THE DATA START
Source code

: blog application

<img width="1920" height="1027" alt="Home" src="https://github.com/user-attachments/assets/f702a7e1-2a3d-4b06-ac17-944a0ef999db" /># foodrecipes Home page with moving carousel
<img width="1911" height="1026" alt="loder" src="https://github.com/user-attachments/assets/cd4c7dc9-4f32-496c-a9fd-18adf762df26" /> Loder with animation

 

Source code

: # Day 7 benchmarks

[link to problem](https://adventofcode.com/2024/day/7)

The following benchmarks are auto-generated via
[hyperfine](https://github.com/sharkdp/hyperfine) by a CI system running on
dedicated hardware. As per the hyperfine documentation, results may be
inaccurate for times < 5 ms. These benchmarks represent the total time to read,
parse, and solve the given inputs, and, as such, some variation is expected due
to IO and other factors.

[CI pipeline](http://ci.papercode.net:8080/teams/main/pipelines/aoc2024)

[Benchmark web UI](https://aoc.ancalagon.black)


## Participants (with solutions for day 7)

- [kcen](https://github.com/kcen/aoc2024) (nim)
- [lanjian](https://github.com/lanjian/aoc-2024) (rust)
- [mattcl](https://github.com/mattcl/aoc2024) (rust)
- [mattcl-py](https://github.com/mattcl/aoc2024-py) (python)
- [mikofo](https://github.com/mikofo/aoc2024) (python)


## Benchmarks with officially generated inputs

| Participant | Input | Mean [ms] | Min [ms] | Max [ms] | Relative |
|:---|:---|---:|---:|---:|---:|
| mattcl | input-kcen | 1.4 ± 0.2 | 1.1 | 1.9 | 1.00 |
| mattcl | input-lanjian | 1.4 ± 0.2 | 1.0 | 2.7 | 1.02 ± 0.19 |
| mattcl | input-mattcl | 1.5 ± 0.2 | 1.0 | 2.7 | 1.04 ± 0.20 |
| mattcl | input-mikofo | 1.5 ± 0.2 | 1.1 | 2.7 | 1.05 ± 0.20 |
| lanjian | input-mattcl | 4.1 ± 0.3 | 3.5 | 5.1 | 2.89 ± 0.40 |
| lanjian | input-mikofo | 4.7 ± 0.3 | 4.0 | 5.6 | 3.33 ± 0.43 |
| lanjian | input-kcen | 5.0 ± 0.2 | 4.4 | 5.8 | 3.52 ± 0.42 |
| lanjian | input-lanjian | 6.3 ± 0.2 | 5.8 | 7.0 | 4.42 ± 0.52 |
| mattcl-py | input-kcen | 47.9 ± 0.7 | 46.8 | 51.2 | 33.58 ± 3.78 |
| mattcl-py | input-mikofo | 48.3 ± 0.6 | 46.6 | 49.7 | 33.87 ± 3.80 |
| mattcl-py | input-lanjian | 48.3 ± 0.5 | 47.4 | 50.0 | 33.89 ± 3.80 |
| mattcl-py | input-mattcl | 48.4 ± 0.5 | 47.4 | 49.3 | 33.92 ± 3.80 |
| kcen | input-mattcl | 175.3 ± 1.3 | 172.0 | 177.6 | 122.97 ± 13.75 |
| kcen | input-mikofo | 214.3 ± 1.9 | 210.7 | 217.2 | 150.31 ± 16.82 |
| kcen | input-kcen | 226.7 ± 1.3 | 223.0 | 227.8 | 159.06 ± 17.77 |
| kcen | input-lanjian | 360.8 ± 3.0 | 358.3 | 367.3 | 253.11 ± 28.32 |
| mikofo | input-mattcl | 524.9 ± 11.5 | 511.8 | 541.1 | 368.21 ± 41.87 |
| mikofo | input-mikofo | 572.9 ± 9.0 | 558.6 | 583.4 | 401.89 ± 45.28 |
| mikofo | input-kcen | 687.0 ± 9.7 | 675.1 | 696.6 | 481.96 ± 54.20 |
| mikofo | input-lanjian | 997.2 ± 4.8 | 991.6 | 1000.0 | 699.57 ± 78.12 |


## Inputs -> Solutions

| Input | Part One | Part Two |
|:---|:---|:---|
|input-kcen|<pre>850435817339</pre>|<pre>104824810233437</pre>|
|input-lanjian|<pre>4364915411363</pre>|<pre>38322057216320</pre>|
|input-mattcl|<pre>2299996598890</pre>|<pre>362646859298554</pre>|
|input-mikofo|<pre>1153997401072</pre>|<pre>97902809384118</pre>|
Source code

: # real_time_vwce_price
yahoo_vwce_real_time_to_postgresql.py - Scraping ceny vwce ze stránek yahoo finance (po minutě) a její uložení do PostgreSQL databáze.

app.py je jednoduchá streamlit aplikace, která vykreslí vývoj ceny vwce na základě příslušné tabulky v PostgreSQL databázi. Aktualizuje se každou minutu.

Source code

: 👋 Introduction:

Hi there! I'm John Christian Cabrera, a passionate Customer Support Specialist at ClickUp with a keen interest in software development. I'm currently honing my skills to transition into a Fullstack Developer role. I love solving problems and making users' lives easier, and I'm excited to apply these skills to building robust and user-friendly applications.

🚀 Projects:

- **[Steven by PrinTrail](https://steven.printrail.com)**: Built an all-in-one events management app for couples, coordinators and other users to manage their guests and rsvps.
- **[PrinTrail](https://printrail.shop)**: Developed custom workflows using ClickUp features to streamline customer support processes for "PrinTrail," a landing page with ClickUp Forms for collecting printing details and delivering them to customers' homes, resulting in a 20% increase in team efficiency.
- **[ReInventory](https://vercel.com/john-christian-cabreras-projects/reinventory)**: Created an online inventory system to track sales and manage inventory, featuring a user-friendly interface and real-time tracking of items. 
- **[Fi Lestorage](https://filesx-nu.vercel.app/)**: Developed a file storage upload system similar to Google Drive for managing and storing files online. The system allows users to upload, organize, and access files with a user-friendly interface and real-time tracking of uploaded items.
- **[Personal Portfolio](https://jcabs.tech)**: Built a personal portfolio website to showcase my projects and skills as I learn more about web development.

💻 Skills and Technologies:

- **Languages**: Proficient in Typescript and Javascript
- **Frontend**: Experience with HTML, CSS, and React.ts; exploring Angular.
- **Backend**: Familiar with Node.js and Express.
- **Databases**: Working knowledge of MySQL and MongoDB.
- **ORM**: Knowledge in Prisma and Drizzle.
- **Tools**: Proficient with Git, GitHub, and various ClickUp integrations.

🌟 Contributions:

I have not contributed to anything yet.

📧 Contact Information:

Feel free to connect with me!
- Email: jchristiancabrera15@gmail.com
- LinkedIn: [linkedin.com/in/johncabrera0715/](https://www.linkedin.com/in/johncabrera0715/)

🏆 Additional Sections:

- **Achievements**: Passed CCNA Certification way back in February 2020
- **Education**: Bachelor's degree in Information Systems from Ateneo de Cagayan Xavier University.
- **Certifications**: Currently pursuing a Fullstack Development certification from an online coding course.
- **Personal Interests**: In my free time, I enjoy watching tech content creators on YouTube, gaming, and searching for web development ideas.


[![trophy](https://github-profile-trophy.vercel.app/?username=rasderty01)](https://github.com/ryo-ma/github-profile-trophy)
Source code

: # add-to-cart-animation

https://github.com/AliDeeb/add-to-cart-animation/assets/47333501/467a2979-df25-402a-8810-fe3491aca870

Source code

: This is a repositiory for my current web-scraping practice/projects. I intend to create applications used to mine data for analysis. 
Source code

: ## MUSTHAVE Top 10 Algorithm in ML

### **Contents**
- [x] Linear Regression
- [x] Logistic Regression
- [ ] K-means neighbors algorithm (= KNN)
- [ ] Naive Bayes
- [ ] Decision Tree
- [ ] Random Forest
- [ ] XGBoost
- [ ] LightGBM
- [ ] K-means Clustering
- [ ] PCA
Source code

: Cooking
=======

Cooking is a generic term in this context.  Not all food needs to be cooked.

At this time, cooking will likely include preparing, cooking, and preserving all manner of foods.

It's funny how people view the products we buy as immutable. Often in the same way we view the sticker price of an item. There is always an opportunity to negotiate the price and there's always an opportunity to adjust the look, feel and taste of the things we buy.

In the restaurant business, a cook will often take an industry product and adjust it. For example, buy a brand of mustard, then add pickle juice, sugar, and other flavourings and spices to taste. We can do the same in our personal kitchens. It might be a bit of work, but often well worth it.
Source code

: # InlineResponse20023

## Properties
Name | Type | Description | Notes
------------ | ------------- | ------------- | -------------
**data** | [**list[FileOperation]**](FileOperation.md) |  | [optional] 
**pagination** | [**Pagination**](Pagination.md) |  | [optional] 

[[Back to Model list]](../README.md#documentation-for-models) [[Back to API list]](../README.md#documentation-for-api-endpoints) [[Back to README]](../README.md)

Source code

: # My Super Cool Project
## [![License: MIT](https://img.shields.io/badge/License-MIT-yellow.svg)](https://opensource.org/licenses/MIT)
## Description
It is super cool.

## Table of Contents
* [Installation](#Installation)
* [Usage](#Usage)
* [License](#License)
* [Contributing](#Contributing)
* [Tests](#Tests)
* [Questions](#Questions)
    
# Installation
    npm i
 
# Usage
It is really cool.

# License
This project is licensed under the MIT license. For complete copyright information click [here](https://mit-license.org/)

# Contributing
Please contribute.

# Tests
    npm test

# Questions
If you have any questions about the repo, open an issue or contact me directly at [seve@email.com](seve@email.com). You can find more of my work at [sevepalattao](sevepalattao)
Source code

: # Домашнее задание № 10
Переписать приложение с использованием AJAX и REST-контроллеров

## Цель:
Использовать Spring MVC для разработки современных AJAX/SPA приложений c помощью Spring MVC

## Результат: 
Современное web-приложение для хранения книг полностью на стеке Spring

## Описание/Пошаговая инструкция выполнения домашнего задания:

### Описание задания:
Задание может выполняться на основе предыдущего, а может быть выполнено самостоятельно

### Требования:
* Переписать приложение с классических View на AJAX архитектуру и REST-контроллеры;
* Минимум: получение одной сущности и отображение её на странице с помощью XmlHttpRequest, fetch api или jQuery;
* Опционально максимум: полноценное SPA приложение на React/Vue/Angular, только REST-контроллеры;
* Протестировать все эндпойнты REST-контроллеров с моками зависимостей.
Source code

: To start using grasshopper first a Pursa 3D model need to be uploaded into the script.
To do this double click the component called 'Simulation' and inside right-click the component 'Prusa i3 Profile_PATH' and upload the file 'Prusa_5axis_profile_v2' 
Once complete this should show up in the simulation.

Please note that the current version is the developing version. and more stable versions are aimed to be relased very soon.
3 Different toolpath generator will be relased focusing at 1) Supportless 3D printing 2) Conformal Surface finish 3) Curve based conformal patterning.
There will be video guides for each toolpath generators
THE DATA END
Each line of the entries that contains the word "Contributing" should be listed.

* [Contributing](#Contributing)
# Contributing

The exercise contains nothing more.